Oct. 2, 2012 — -- The Irwin family home on North Lister in Kansas City, Mo., looks deceptively normal. The father leaves every morning to go to work while the mother stays at home to care for the couple's two young boys. In the afternoon, neighborhood kids can be seen playing in the yard.
But inside the house is a little girl's room that has been virtually untouched for a year. The room belongs to baby Lisa Irwin who vanished from her crib, seemingly without a trace exactly a year ago on Wednesday.
"They've got Lisa's room intact," Irwin family attorney John Picerno told ABCNews.com, referring to Lisa's parents Deborah Bradley and Jeremy Irwin. "They still try to honor her. They still believe that she is alive. They buy clothes that will fit her when she comes home. They try to buy gifts for her to celebrate the various holidays as the holidays pass."
Lisa disappeared the night of Oct. 3, 2011 from her home and the family has maintained from the beginning that the girl was abducted from her bedroom inside the home while her father was at work and her mother and brothers were asleep in another room.
Deborah Bradley, 26, and the girl's father Jeremy Irwin, 30, became a focal point for suspicion by both the public and the police. The relationship between the parents and the Kansas City Police Department has been contentious, with frequent public sparring between the two.
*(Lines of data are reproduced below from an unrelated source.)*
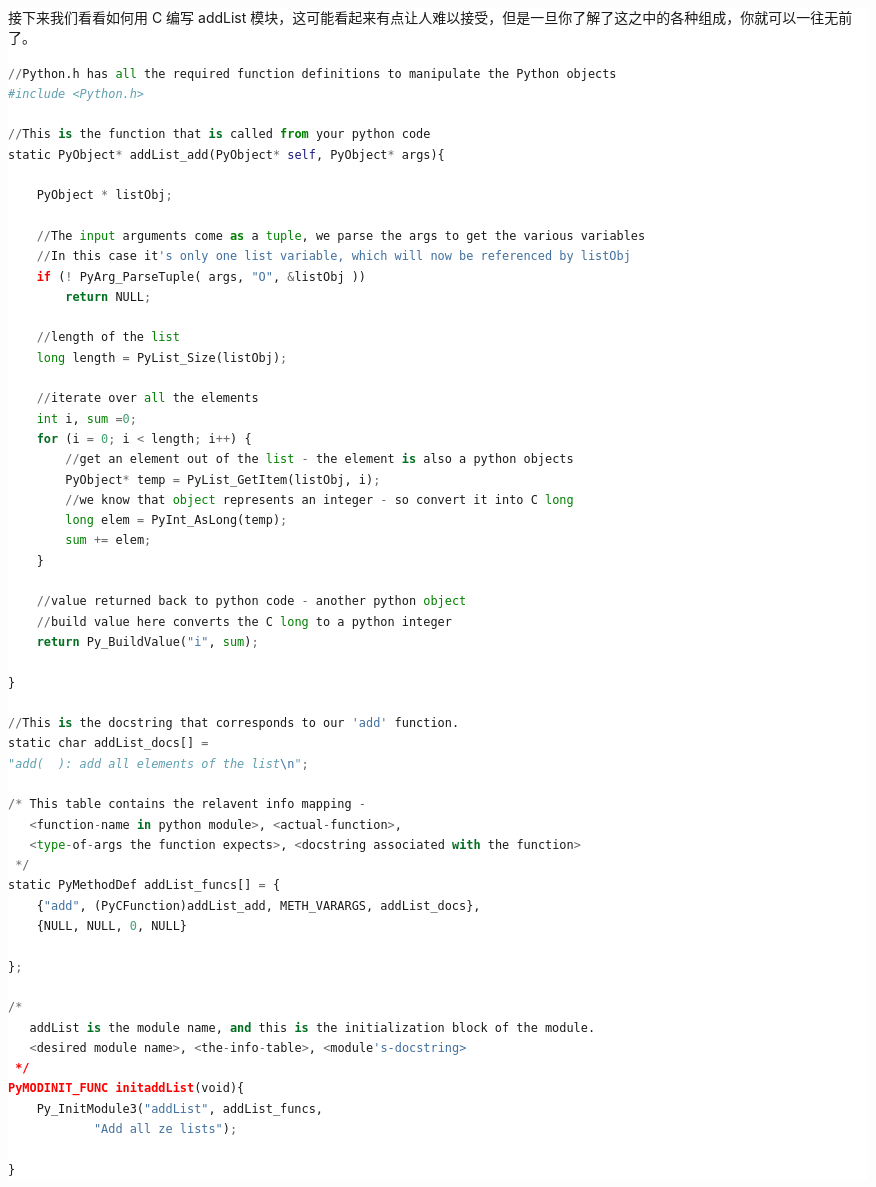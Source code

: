 接下来我们看看如何用 C 编写 addList 模块，这可能看起来有点让人难以接受，但是一旦你了解了这之中的各种组成，你就可以一往无前了。

```py
//Python.h has all the required function definitions to manipulate the Python objects
#include <Python.h>

//This is the function that is called from your python code
static PyObject* addList_add(PyObject* self, PyObject* args){

    PyObject * listObj;

    //The input arguments come as a tuple, we parse the args to get the various variables
    //In this case it's only one list variable, which will now be referenced by listObj
    if (! PyArg_ParseTuple( args, "O", &listObj ))
        return NULL;

    //length of the list
    long length = PyList_Size(listObj);

    //iterate over all the elements
    int i, sum =0;
    for (i = 0; i < length; i++) {
        //get an element out of the list - the element is also a python objects
        PyObject* temp = PyList_GetItem(listObj, i);
        //we know that object represents an integer - so convert it into C long
        long elem = PyInt_AsLong(temp);
        sum += elem;
    }

    //value returned back to python code - another python object
    //build value here converts the C long to a python integer
    return Py_BuildValue("i", sum);

}

//This is the docstring that corresponds to our 'add' function.
static char addList_docs[] =
"add(  ): add all elements of the list\n";

/* This table contains the relavent info mapping -
   <function-name in python module>, <actual-function>,
   <type-of-args the function expects>, <docstring associated with the function>
 */
static PyMethodDef addList_funcs[] = {
    {"add", (PyCFunction)addList_add, METH_VARARGS, addList_docs},
    {NULL, NULL, 0, NULL}

};

/*
   addList is the module name, and this is the initialization block of the module.
   <desired module name>, <the-info-table>, <module's-docstring>
 */
PyMODINIT_FUNC initaddList(void){
    Py_InitModule3("addList", addList_funcs,
            "Add all ze lists");

} 
```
They argued about issues including the extent of the parents' cooperation, polygraph tests and interviewing Lisa's two young brothers.
One year later, the tense relationship has resurfaced as unsatisfied police suggest that they are still seeking more information from Bradley.
"Police have exhausted leads provided by Lisa Irwin's family and their attorneys, and the leads were of no benefit to the investigation," the KCPD said in a statement. "While communication with the family has been ongoing, police have not had the opportunity to sit down one-on-one to speak with Lisa's mother, Deborah Bradley. As the only adult in the home at the time of the baby's disappearance, police continue to have questions to which only she can provide answers."
Picerno said he and his clients were taken aback by the police's statement.
"We were very, very surprised that KCPD, first of all, issued a press release in and of itself," he said. "Second, we were surprised with the tone of the press release, particularly since we believe that what's in the press release relative to Jeremy and Deborah is simply untrue."
Picerno acknowledged that there was a breakdown in communication between authorities and the parents after over 30 hours of initial questioning with the couple. He said that Bradley and Irwin sat down with police again in February, but conceded that Bradley has not sat for a one-on-one with investigators.
"They haven't but they can certainly sit down one-on-one with me present and ask any questions," he said. "I'm not going to stop them. What we don't want is another situation where they're doing a full-blown interrogation where they're standing up and accusing her and they're showing pictures of her missing girl and they're confronting her with all this evidence."
Picerno said his client has a right to counsel and "a right not to be abused or threatened by detectives."
When asked if he believes investigators suspect Bradley, he responded with caution.